Entscheidungsgründe:

[2]  Die Revision hat Erfolg.

[3]  I. Das Berufungsgericht hat ausgeführt:

Nachdem zwischen den Parteien ein Rückgewährschuldverhältnis bestehe, sei auch der Auskunftsanspruch des Klägers aus § 143 InsO i.V.m. § 242 BGB gegeben. (Wird ausgeführt.)

[4]  II. Diese Ausführungen halten rechtlicher Nachprüfung nicht stand.

[5]  1. Die InsO sieht einen Auskunftsanspruch des Insolvenzverwalters gegen Gläubiger, die im Wege der Insolvenzanfechtung in Anspruch genommen werden sollen, nicht vor (BGH, Beschl. v. 7.2.2008 – IX ZB 137/07, ZIP 2008, 565 = ZVI 2008, 112, Rz. 9, dazu EWiR 2008, 369 (Büttner)).

[6]  2. Das beklagte Land ist auch nicht nach Treu und Glauben (§ 242 BGB) zur Auskunft verpflichtet.

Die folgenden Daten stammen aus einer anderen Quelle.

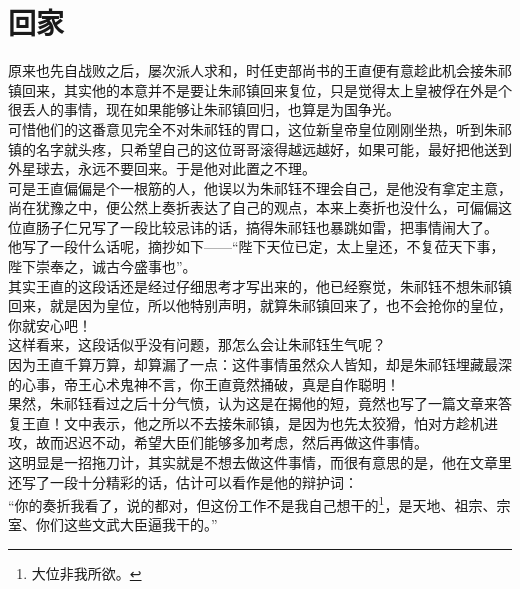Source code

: \section{回家}
\ifnum{}
	\begin{multicols}{\theparacolNo}
\fi
原来也先自战败之后，屡次派人求和，时任吏部尚书的王直便有意趁此机会接朱祁镇回来，其实他的本意并不是要让朱祁镇回来复位，只是觉得太上皇被俘在外是个很丢人的事情，现在如果能够让朱祁镇回归，也算是为国争光。\\

可惜他们的这番意见完全不对朱祁钰的胃口，这位新皇帝皇位刚刚坐热，听到朱祁镇的名字就头疼，只希望自己的这位哥哥滚得越远越好，如果可能，最好把他送到外星球去，永远不要回来。于是他对此置之不理。\\

可是王直偏偏是个一根筋的人，他误以为朱祁钰不理会自己，是他没有拿定主意，尚在犹豫之中，便公然上奏折表达了自己的观点，本来上奏折也没什么，可偏偏这位直肠子仁兄写了一段比较忌讳的话，搞得朱祁钰也暴跳如雷，把事情闹大了。\\

他写了一段什么话呢，摘抄如下——“陛下天位已定，太上皇还，不复莅天下事，陛下崇奉之，诚古今盛事也”。\\

其实王直的这段话还是经过仔细思考才写出来的，他已经察觉，朱祁钰不想朱祁镇回来，就是因为皇位，所以他特别声明，就算朱祁镇回来了，也不会抢你的皇位，你就安心吧！\\

这样看来，这段话似乎没有问题，那怎么会让朱祁钰生气呢？\\

因为王直千算万算，却算漏了一点：这件事情虽然众人皆知，却是朱祁钰埋藏最深的心事，帝王心术鬼神不言，你王直竟然捅破，真是自作聪明！\\

果然，朱祁钰看过之后十分气愤，认为这是在揭他的短，竟然也写了一篇文章来答复王直！文中表示，他之所以不去接朱祁镇，是因为也先太狡猾，怕对方趁机进攻，故而迟迟不动，希望大臣们能够多加考虑，然后再做这件事情。\\

这明显是一招拖刀计，其实就是不想去做这件事情，而很有意思的是，他在文章里还写了一段十分精彩的话，估计可以看作是他的辩护词：\\

“你的奏折我看了，说的都对，但这份工作不是我自己想干的\footnote{大位非我所欲。}，是天地、祖宗、宗室、你们这些文武大臣逼我干的。”\\


\end{multicols}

[7]  Eine Verpflichtung, Leistungen so zu bewirken, wie Treu und Glauben es erfordern, gibt es nur im Rahmen bereits bestehender Rechtsbeziehungen. Der BGH hat einen Auskunftsanspruch des Konkurs- bzw. Insolvenzverwalters gegen Gläubiger des Insolvenzschuldners wegen möglicher Anfechtungsansprüche deshalb in ständiger Rechtsprechung davon abhängig gemacht, dass ein Anfechtungsanspruch dem Grunde nach feststeht und es nur noch um die nähere Bestimmung von Art und Umfang des Anspruchs geht. Solange ein Rückgewährschuldverhältnis nicht feststeht, hat sich der Verwalter wegen aller benötigten Auskünfte an den Schuldner zu halten (BGHZ 74, 379, 381 f.; BGH, Urt. v. 18.1.1978 – VIII ZR 262/76, NJW 1978, 1002; BGH, Urt. v. 15.1.1987 – IX ZR 4/86, ZIP 1987, 244 = NJW 1987, 1812, 1813, dazu EWiR 1987, 273 (Balz); BGH, Urt. v. 21.1.1999 – IX ZR 429/97, ZIP 1999, 316 = NJW 1999, 1033, 1034, dazu EWiR 1999, 367 (Gerhardt); so auch schon RGZ 150, 42, 46). Dies entspricht der im Schrifttum ganz herrschenden Auffassung (MünchKomm-Kirchhof, InsO, 2. Aufl., § 143 Rz. 14; Jaeger/Henckel, InsO, § 143 Rz. 165; Kreft, in: HK-InsO, 5. Aufl., § 129 Rz. 93; Wimmer/Dauernheim, 5. Aufl., § 143 Rz. 43; Uhlenbruck/Hirte, InsO, 12. Aufl., § 143 Rz. 45; KPB/Jacoby, InsO, § 143 Rz. 73; HambKomm-InsO/Rogge, 3. Aufl., § 143 Rz. 88; Graf-Schlicker/Huber, InsO, § 143 Rz. 4; Zeuner, Die Anfechtung in der Insolvenz, 2. Aufl., Rz. 355; Gundlach/Frenzel/Schmidt, DStR 2002, 1910). Im vorliegenden Fall ist diese Voraussetzung nicht gegeben. Für den Zeitraum, auf den sich das Auskunftsbegehren des Klägers bezieht, sind, abgesehen von der bereits erstatteten Zahlung i.H. v. 6.725,63 €, anfechtbare Rechtshandlungen nicht festgestellt. Solche werden vom Kläger nur vermutet. Gegenüber Personen, die lediglich im Verdacht stehen, sie könnten etwas vom Insolvenzschuldner in anfechtbarer Weise erworben haben, besteht jedoch kein Anspruch auf Auskunft (BGH ZIP 1999, 316 = NJW 1999, 1033, 1034). Dies gilt auch dann, wenn sich der Verdacht – wie hier – auf die Feststellung anderer anfechtbarer Vermögensverfügungen gründet. Denn jede selbstständige anfechtbare Rechtshandlung begründet einen besonderen Rückgewähranspruch (BGH ZIP 1987, 244 = NJW 1987, 1812, 1813).

[8]  3. Das am 1. November 2008 in Kraft getretene Informationszugangsgesetz Sachsen-Anhalt vom 19. Juni 2008 (GVBl LSA 2008, 242) gibt auch Dritten unter bestimmten Voraussetzungen ein Recht auf Zugang zu amtlichen Informationen. Auf dieses Gesetz kann das Auskunftsbegehren des Klägers aber schon deshalb nicht gestützt werden, weil das nach § 7 Abs. 1, § 9 Abs. 3 IZG LSA vorgeschriebene Verwaltungsverfahren nicht durchgeführt worden ist (vgl. BGH, Beschl. v. 19.12.1995 – III ZR 190/94, NVwZ-RR 1997, 204, 205; BGH, Urt. v. 16.11.2001 – III ZR 1/00, NJW 2001, 1067, 1068).

[9]  4. Der Kläger kann einen Anspruch auf Auskunftserteilung auch nicht aus dem Rechtsverhältnis herleiten, das zwischen der Insolvenzschuldnerin und dem Finanzamt besteht. Die AO regelt einen Auskunftsanspruch nicht. Der BFH hat zwar unter bestimmten Voraussetzungen einen Auskunftsanspruch aus dem Rechtsstaatsprinzip in Verbindung mit dem Grundrecht der Berufsfreiheit des Art. 12 Abs. 1 GG und dem Prozessgrundrecht des Art. 19 Abs. 4 GG angenommen (BFHE 215, 32). Ob diese Voraussetzungen vorliegen, kann jedoch offenbleiben. Denn der Kläger verlangt die Auskunft nicht, um steuerliche Rechte der Insolvenzschuldnerin zu wahren (§ 80 Abs. 1 InsO), sondern um zu Gunsten der Gesamtheit der Gläubiger Zahlungen der Schuldnerin im Wege der Anfechtung zur Insolvenzmasse zu ziehen. Hierfür ist allein das Rechtsverhältnis zwischen ihm und dem beklagten Land maßgeblich (vgl. FG Düsseldorf ZIP 2009, 732 = ZVI 2009, 165).